Short version, if you're in a hurry
Nukus is a compact, flat city in the far northwest of Uzbekistan, capital of autonomous Karakalpakstan. The walking logic comes down to two limits: sun and dust. From May through September, asphalt hits +50°C in the daytime, and salt-laden dust storms from the dried Aral seabed (Aralkum) can roll in without warning. On the other side: the city is small. You can cover the entire centre in a couple of hours
The basic rule: plan short routes inside the city through parks and culture; for anything bigger, head to the surroundings. Inside Nukus, 8,000–10,000 steps come together easily as a loop of parks plus the museum. Mizdakhan, Chilpik and especially Muynak with its ship cemetery are separate half-day or full-day trips
Pick a route
Match a route by steps and effort
Check the air and the temperature first
The seasonal hazard in Nukus isn't smog — it's salt-laden dust storms.

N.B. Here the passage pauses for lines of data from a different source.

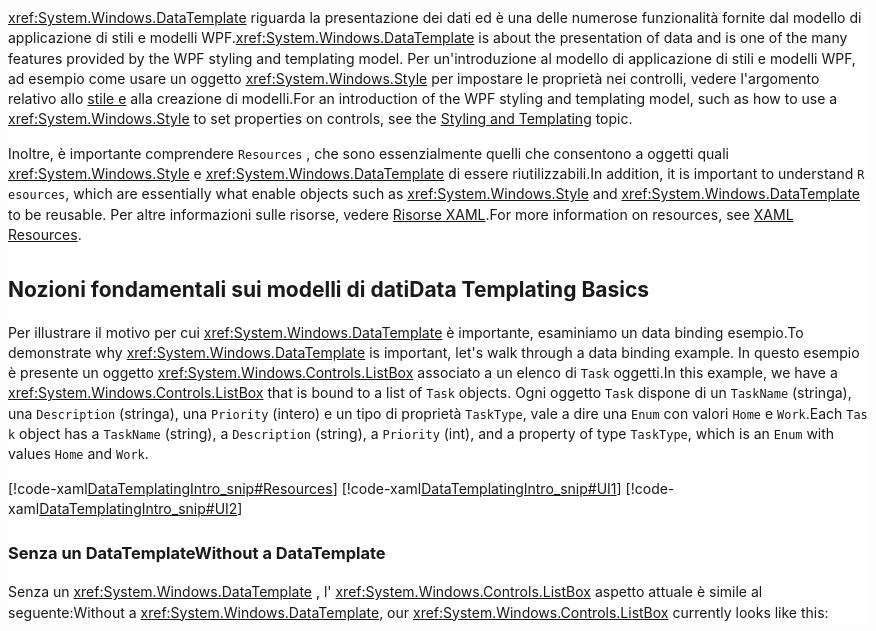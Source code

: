  <span data-ttu-id="f220d-110"><xref:System.Windows.DataTemplate> riguarda la presentazione dei dati ed è una delle numerose funzionalità fornite dal modello di applicazione di stili e modelli WPF.</span><span class="sxs-lookup"><span data-stu-id="f220d-110"><xref:System.Windows.DataTemplate> is about the presentation of data and is one of the many features provided by the WPF styling and templating model.</span></span> <span data-ttu-id="f220d-111">Per un'introduzione al modello di applicazione di stili e modelli WPF, ad esempio come usare un oggetto <xref:System.Windows.Style> per impostare le proprietà nei controlli, vedere l'argomento relativo allo [stile e](/dotnet/desktop-wpf/fundamentals/styles-templates-overview) alla creazione di modelli.</span><span class="sxs-lookup"><span data-stu-id="f220d-111">For an introduction of the WPF styling and templating model, such as how to use a <xref:System.Windows.Style> to set properties on controls, see the [Styling and Templating](/dotnet/desktop-wpf/fundamentals/styles-templates-overview) topic.</span></span>

 <span data-ttu-id="f220d-112">Inoltre, è importante comprendere `Resources` , che sono essenzialmente quelli che consentono a oggetti quali <xref:System.Windows.Style> e <xref:System.Windows.DataTemplate> di essere riutilizzabili.</span><span class="sxs-lookup"><span data-stu-id="f220d-112">In addition, it is important to understand `Resources`, which are essentially what enable objects such as <xref:System.Windows.Style> and <xref:System.Windows.DataTemplate> to be reusable.</span></span> <span data-ttu-id="f220d-113">Per altre informazioni sulle risorse, vedere [Risorse XAML](/dotnet/desktop-wpf/fundamentals/xaml-resources-define).</span><span class="sxs-lookup"><span data-stu-id="f220d-113">For more information on resources, see [XAML Resources](/dotnet/desktop-wpf/fundamentals/xaml-resources-define).</span></span>

<a name="DataTemplating_Basic"></a>
## <a name="data-templating-basics"></a><span data-ttu-id="f220d-114">Nozioni fondamentali sui modelli di dati</span><span class="sxs-lookup"><span data-stu-id="f220d-114">Data Templating Basics</span></span>

 <span data-ttu-id="f220d-115">Per illustrare il motivo per cui <xref:System.Windows.DataTemplate> è importante, esaminiamo un data binding esempio.</span><span class="sxs-lookup"><span data-stu-id="f220d-115">To demonstrate why <xref:System.Windows.DataTemplate> is important, let's walk through a data binding example.</span></span> <span data-ttu-id="f220d-116">In questo esempio è presente un oggetto <xref:System.Windows.Controls.ListBox> associato a un elenco di `Task` oggetti.</span><span class="sxs-lookup"><span data-stu-id="f220d-116">In this example, we have a <xref:System.Windows.Controls.ListBox> that is bound to a list of `Task` objects.</span></span> <span data-ttu-id="f220d-117">Ogni oggetto `Task` dispone di un `TaskName` (stringa), una `Description` (stringa), una `Priority` (intero) e un tipo di proprietà `TaskType`, vale a dire una `Enum` con valori `Home` e `Work`.</span><span class="sxs-lookup"><span data-stu-id="f220d-117">Each `Task` object has a `TaskName` (string), a `Description` (string), a `Priority` (int), and a property of type `TaskType`, which is an `Enum` with values `Home` and `Work`.</span></span>

 [!code-xaml[DataTemplatingIntro_snip#Resources](~/samples/snippets/csharp/VS_Snippets_Wpf/DataTemplatingIntro_snip/CSharp/Window1.xaml#resources)]
[!code-xaml[DataTemplatingIntro_snip#UI1](~/samples/snippets/csharp/VS_Snippets_Wpf/DataTemplatingIntro_snip/CSharp/Window1.xaml#ui1)]
[!code-xaml[DataTemplatingIntro_snip#UI2](~/samples/snippets/csharp/VS_Snippets_Wpf/DataTemplatingIntro_snip/CSharp/Window1.xaml#ui2)]

<a name="without_a_datatemplate"></a>
### <a name="without-a-datatemplate"></a><span data-ttu-id="f220d-118">Senza un DataTemplate</span><span class="sxs-lookup"><span data-stu-id="f220d-118">Without a DataTemplate</span></span>
 <span data-ttu-id="f220d-119">Senza un <xref:System.Windows.DataTemplate> , l' <xref:System.Windows.Controls.ListBox> aspetto attuale è simile al seguente:</span><span class="sxs-lookup"><span data-stu-id="f220d-119">Without a <xref:System.Windows.DataTemplate>, our <xref:System.Windows.Controls.ListBox> currently looks like this:</span></span>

When the wind picks up dust from the dried Aral seabed, it carries old fertiliser and pesticide residues from former cotton fields. Studies show these salt storms can spike fine particles tenfold and are the main driver of respiratory disease in the region. Before heading out, check:
- IQAir / AirVisual — app and website that aggregate global sensors. Coverage in Nukus is thin, but you'll get a baseline PM2.5 reading
- uzhydromet.uz — official Uzhydromet, weather and dust-storm forecasts
- Windy.com — for wind and dust forecasts. You can see when a storm is rolling in from the northwest
What the PM2.5 numbers mean (μg/m³): 0–12 clean, 13–35 acceptable, 36–55 short walk OK, 56+ stay indoors — especially kids and the elderly. In a real dust storm the value can blow past 200
Temperature: summer days hit +40–45°C — serious effort is risky. Winter can drop to −15°C with desert wind that strips your face. Plan: 0.5 L of water per walking hour in summer, and a real warm jacket in winter
City routes — compact, flat Nukus
1. Berdakh Park
Length: ~1.5 km big loop · Steps: ~2,500 · Profile: almost flat
The main city park, named after Berdakh — a 19th-century Karakalpak poet considered the founder of national literature. Shaded acacia and plane-tree paths, central fountain, benches and small monuments. Pensioners play chess on weekdays; families take over on weekends. Perfect for a short morning or evening walk
Getting there: dead centre, walkable from any downtown point
2. Pakhlavan Mahmud Park
Length: ~1.5 km full loop · Steps: ~3,000 · Profile: flat
Smaller and quieter than Berdakh Park, in the blocks west of the centre. Named after the 14th-century Khwarezmian mystic-poet. Old mulberry and acacia trees throw heavy shade even at midday — a lifesaver in +40°C. Locals come here to read, play backgammon and drink tea at the chaikhana by the entrance
Getting there: Doslyk Street area, taxi 5 minutes from downtown, marshrutkas along Doslyk
3. Savitsky Museum and the square
Length: ~1.8 km walking loop · Steps: ~4,000 · Profile: flat
Nukus's main global draw. The State Museum of Arts of Karakalpakstan named after I. V. Savitsky holds a unique collection of Russian and Central Asian avant-garde from the 1920s–1930s, assembled by artist and archaeologist Igor Savitsky, who in the 1960s–80s rescued thousands of banned canvases from destruction. The square in front is flat and open, ringed by administrative buildings and fountains
Heads-up: the museum itself takes at least 2 hours inside — budget a half-day for the full route
Getting there: central Nukus, walking distance from Berdakh Square
4. First President Park
Length: ~2 km big loop · Steps: ~4,500 · Profile: almost flat
Modern formal park, opened in the 2010s. Straight avenues, smooth lawn, fountains and conifer plantings. A flat, smooth path that's good for stroller walks or after-work strolls. Downside: the trees are still young, shade is thin, and summer noon will burn you. Best before 8 a.m. or after 6 p.m.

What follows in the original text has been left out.